→ **Work to be completed**: Repeat the records below exactly, beginning at the first line and finishing with the line that contains "Since the [first".

→ **Available data**:

*-*-*

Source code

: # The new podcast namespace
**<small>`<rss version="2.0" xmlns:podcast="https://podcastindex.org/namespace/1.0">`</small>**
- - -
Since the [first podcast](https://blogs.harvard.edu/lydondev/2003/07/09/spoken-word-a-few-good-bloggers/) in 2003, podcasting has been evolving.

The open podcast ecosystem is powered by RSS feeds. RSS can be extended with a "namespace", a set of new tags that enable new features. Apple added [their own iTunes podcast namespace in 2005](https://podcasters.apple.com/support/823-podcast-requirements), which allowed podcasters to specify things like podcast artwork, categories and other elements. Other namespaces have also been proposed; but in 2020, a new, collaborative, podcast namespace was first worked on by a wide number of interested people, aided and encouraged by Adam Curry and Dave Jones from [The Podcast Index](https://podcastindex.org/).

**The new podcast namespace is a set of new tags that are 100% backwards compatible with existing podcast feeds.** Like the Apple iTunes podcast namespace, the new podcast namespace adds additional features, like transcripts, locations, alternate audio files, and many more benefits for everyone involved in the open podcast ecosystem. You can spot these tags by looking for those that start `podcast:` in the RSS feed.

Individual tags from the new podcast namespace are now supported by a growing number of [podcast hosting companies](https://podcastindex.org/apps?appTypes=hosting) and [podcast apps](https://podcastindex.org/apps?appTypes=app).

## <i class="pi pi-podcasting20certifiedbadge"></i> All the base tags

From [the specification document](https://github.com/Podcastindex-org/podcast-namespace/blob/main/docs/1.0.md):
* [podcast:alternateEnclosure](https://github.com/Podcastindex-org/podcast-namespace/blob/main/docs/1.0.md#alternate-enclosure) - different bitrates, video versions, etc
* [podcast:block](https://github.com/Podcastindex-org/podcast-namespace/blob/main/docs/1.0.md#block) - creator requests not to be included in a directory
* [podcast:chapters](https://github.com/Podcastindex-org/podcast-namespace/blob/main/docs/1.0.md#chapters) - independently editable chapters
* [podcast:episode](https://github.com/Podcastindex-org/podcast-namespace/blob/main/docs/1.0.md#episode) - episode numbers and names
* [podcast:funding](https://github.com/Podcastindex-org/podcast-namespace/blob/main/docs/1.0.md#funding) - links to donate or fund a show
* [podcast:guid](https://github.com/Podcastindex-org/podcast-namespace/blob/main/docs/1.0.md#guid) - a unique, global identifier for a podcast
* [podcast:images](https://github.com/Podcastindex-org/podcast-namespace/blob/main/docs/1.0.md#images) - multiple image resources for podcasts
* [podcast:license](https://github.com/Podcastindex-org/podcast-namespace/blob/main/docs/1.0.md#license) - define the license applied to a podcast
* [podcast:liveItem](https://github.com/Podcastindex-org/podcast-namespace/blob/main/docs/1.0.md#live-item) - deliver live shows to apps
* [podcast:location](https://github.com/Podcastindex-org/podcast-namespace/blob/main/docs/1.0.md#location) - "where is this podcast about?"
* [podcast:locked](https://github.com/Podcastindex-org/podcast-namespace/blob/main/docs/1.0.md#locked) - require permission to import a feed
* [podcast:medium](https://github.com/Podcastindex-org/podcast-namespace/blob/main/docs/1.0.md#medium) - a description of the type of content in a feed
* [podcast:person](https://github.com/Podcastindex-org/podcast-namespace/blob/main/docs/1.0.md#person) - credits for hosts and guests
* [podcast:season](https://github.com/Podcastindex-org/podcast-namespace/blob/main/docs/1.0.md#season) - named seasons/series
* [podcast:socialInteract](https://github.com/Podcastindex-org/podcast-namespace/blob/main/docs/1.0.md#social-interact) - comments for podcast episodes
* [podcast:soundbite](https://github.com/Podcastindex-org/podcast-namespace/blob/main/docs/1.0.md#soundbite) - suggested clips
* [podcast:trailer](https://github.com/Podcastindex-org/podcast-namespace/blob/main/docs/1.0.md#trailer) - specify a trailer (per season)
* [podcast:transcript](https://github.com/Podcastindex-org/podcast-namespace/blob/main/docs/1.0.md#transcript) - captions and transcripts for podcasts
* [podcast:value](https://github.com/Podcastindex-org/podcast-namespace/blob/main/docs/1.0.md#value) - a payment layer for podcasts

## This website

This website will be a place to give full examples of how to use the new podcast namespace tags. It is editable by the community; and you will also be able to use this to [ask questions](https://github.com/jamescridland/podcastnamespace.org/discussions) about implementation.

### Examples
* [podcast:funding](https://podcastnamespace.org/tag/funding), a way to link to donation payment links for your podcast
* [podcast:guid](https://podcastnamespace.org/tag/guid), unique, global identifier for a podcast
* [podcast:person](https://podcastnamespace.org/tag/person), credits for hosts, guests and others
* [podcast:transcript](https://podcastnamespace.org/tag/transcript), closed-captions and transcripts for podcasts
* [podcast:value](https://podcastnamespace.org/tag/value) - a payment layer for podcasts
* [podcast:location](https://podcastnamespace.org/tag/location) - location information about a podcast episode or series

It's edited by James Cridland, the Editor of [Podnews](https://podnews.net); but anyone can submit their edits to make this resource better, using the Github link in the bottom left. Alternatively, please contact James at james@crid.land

*-*-*

→ **The answer**:
Source code

: # The new podcast namespace
**<small>`<rss version="2.0" xmlns:podcast="https://podcastindex.org/namespace/1.0">`</small>**
- - -
Since the [first podcast](https://blogs.harvard.edu/lydondev/2003/07/09/spoken-word-a-few-good-bloggers/) in 2003, podcasting has been evolving.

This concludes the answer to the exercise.